Gutierrez did indeed go to college in 2015 after receiving her citizenship. Gutierrez said enthusiastically, “I always loved school.” She also has 16 years experience through church as a Sunday school teacher, so she went into education. Milkar expressed, “She is still going for her Master’s. She’s never gonna stop learning.” Her Master’s will be in English Language Learners. As she puts it, “Because I know how difficult it is to learn a second language, ‘cause I have experienced it.” Gutierrez works for the North Franklin School District serving in all buildings and for the past two years has worked at Connell High School as an English Teacher for the Special Education department.
Jessica Infante Castro, a counselor at the school said, “Her story is so powerful. First generation student. She connects well with students and is another Hispanic woman making a difference in our community and student lives.”
Gutierrez said of her two years at the high school, working within the reading program, she has seen that the majority of the students are Hispanic. “That program will help them find jobs, apply for college, I can see more of my students in well-paying jobs.” Support programs for special education like Skill Source out of Othello and DVR in Kennewick are bridging gaps for students allowing them to do workshops, job shadowing, site visits, and career exploration. “I see them even more looking forward to a future.... not just that they can’t.” Gutierrez’ students are more inclined to have learning or language barriers to success but these can be overcome or strategies used to help these students to succeed. She added very enthusiastically, “Oh, I love my job. I love what I do.”

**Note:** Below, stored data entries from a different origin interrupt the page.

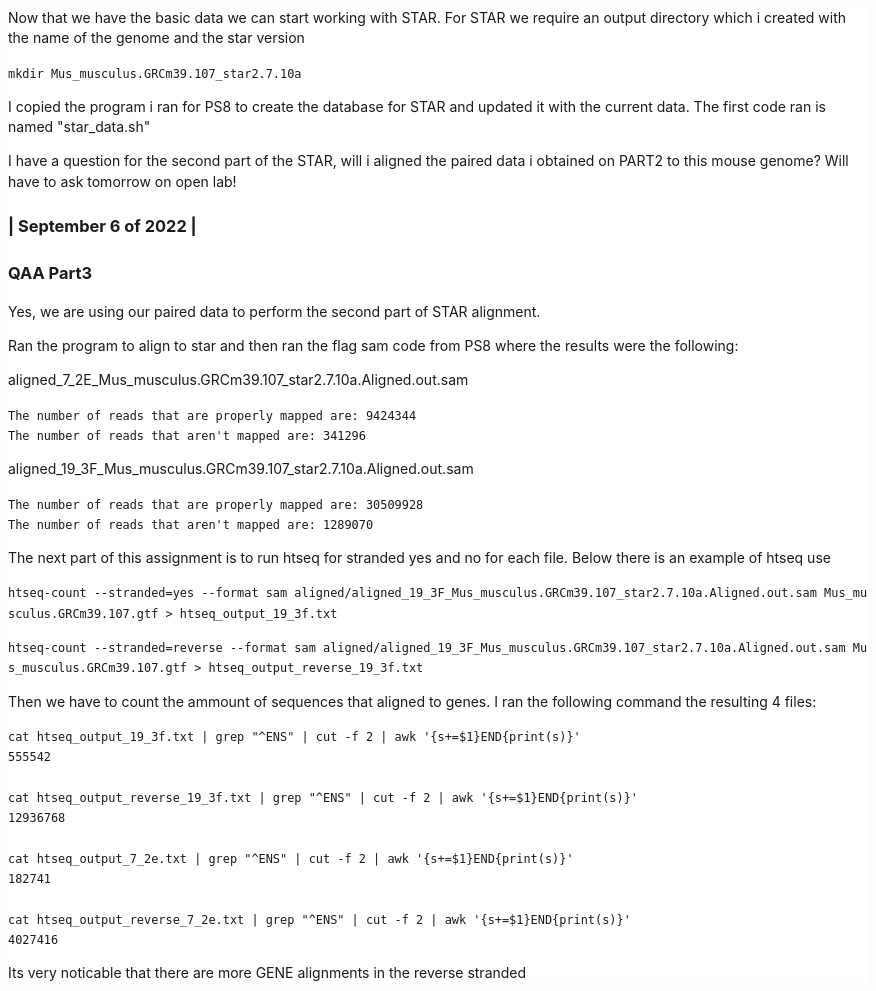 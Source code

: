 Now that we have the basic data we can start working with STAR. For STAR we require an output directory which i created with the name of the genome and the star version

```
mkdir Mus_musculus.GRCm39.107_star2.7.10a
```

I copied the program i ran for PS8 to create the database for STAR and updated it with the current data. The first code ran is named "star_data.sh"

I have a question for the second part of the STAR, will i aligned the paired data i obtained on PART2 to this mouse genome? Will have to ask tomorrow on open lab!

### | September 6 of 2022 |
### QAA Part3

Yes, we are using our paired data to perform the second part of STAR alignment.

Ran the program to align to star and then ran the flag sam code from PS8 where the results were the following:

aligned_7_2E_Mus_musculus.GRCm39.107_star2.7.10a.Aligned.out.sam
```
The number of reads that are properly mapped are: 9424344
The number of reads that aren't mapped are: 341296
```

aligned_19_3F_Mus_musculus.GRCm39.107_star2.7.10a.Aligned.out.sam
```
The number of reads that are properly mapped are: 30509928
The number of reads that aren't mapped are: 1289070
```

The next part of this assignment is to run htseq for stranded yes and no for each file. Below there is an example of htseq use

```
htseq-count --stranded=yes --format sam aligned/aligned_19_3F_Mus_musculus.GRCm39.107_star2.7.10a.Aligned.out.sam Mus_musculus.GRCm39.107.gtf > htseq_output_19_3f.txt
```

```
htseq-count --stranded=reverse --format sam aligned/aligned_19_3F_Mus_musculus.GRCm39.107_star2.7.10a.Aligned.out.sam Mus_musculus.GRCm39.107.gtf > htseq_output_reverse_19_3f.txt

```

Then we have to count the ammount of sequences that aligned to genes. I ran the following command the resulting 4 files:

```
cat htseq_output_19_3f.txt | grep "^ENS" | cut -f 2 | awk '{s+=$1}END{print(s)}'
555542

cat htseq_output_reverse_19_3f.txt | grep "^ENS" | cut -f 2 | awk '{s+=$1}END{print(s)}'
12936768

cat htseq_output_7_2e.txt | grep "^ENS" | cut -f 2 | awk '{s+=$1}END{print(s)}'
182741

cat htseq_output_reverse_7_2e.txt | grep "^ENS" | cut -f 2 | awk '{s+=$1}END{print(s)}'
4027416
```

Its very noticable that there are more GENE alignments in the reverse stranded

Along with giving back to future CHS graduates, Gutierrez along with her husband, are giving back to the community in numerous ways. Milkar pastors the Apostolic Christian Church and Maria runs the clothing bank though the church at no charge to the community. The couple has also started a program for youth. Milkar, a product of the Connell Police Department’s Night Court, as a youth himself in the community under then Officer Dale Kuehny, modeled the new program in the same way. “Youth Cave” is held every other Friday for any student (age 15 and older) where they can come, play games, have a snack, and connect in a positive environment. Milkar is also part of the Connell Police Department.
Maria also assists people with paperwork, translating, and immigration paperwork.

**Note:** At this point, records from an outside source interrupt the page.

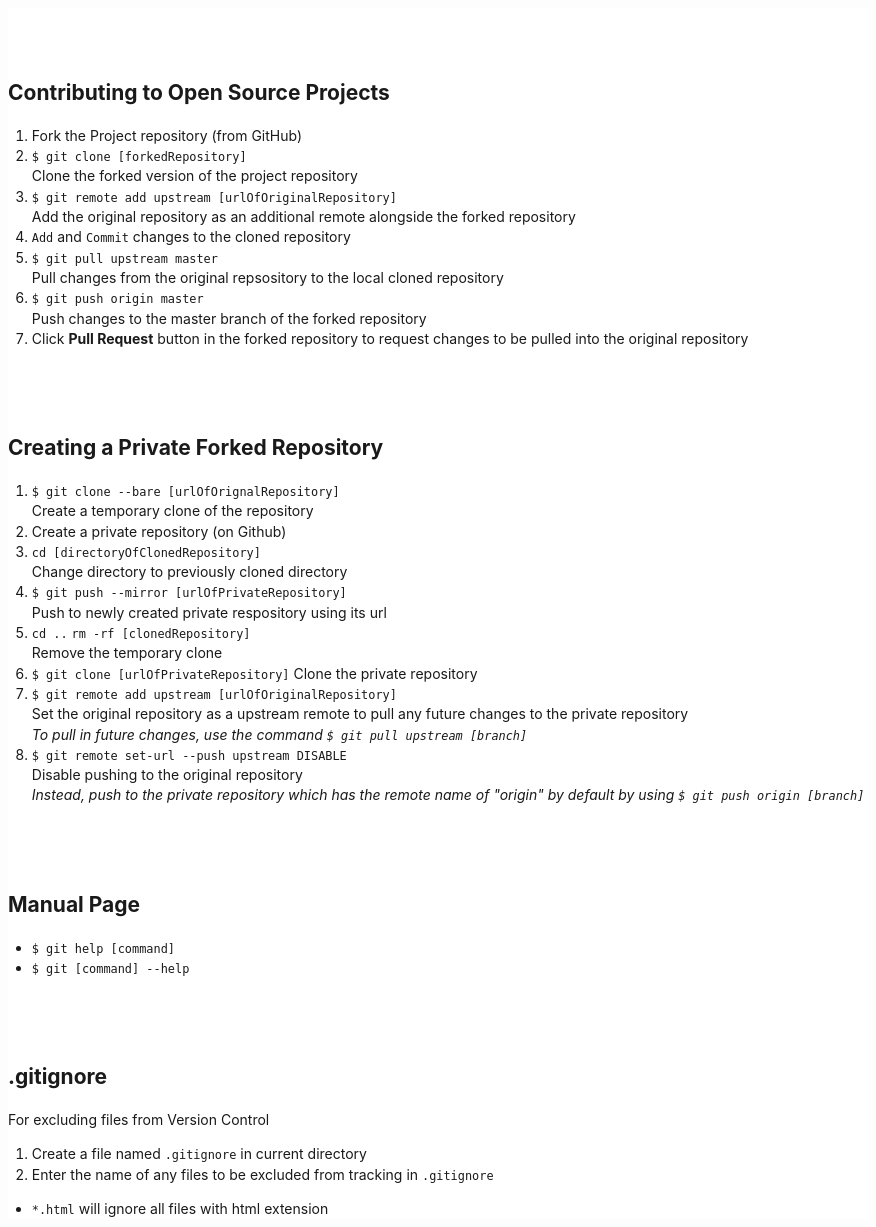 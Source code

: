 <br>
<br>

## Contributing to Open Source Projects

1. Fork the Project repository (from GitHub)
2. `$ git clone [forkedRepository]`  
   Clone the forked version of the project repository
3. `$ git remote add upstream [urlOfOriginalRepository]`  
   Add the original repository as an additional remote alongside the forked repository
4. `Add` and `Commit` changes to the cloned repository
5. `$ git pull upstream master`  
   Pull changes from the original repsository to the local cloned repository
6. `$ git push origin master`  
   Push changes to the master branch of the forked repository
7. Click **Pull Request** button in the forked repository to request changes to be pulled into the original repository

<br>
<br>

## Creating a Private Forked Repository

1. `$ git clone --bare [urlOfOrignalRepository]`  
   Create a temporary clone of the repository
2. Create a private repository (on Github)
3. `cd [directoryOfClonedRepository]`  
   Change directory to previously cloned directory
4. `$ git push --mirror [urlOfPrivateRepository]`  
   Push to newly created private respository using its url
5. `cd ..` `rm -rf [clonedRepository]`  
   Remove the temporary clone
6. `$ git clone [urlOfPrivateRepository]`
   Clone the private repository
7. `$ git remote add upstream [urlOfOriginalRepository]`  
   Set the original repository as a upstream remote to pull any future changes to the private repository  
   _To pull in future changes, use the command `$ git pull upstream [branch]`_
8. `$ git remote set-url --push upstream DISABLE`  
   Disable pushing to the original repository  
   _Instead, push to the private repository which has the remote name of "origin" by default by using `$ git push origin [branch]`_

<br>
<br>

## Manual Page

- `$ git help [command]`
- `$ git [command] --help`

<br>
<br>

## .gitignore

For excluding files from Version Control

1. Create a file named `.gitignore` in current directory
2. Enter the name of any files to be excluded from tracking in `.gitignore`

- `*.html` will ignore all files with html extension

“Because there is a need for a childcare center, me and my sister are in the process to open a childcare center,” she shared.
She has also joined the Connell Community Club, “I want to get the Latino community more engaged with activities,” she said. “Hopefully this Winterfest is one of the best. We’re getting a lot of people involved.”
She sees herself and others in the Hispanic community as forerunners for others who will see more getting involved and perhaps feel they can as well, not just in the community but in school as well. Often Hispanics don’t feel they can be involved or feel like “why should I go; I won’t be able to understand it anyway,” she explained, “One of the reasons Hispanics or parents don’t get involved is the culture. In Mexico teachers are very respected. They are trusted and parents rely on the teachers... All the power is given to the teacher. Like if a student is acting up, the parents believe the teacher is there to take care of it, they don’t need to be involved. As teachers here in the US, we don’t have the same authority. So, parent involvement is crucial.”
The Gutierrez’ have been married for 17 years now, with two kids; a junior (age 17) and a freshman (age 14). Their 17-year-old is now a Running Start student, attending Columbia Basin College while in high school. They said, “Running Start is another outcome of being involved in your children’s education.”
Gutierrez circled back to why her parents and many others come to the US, to get a better future...”Many of the students that graduate Connell High School are Latinos, do they fulfill the dreams of those parents coming here?”
They added, “A good way to embrace our Hispanic Heritage is to teach our kids Spanish - Bilingual.”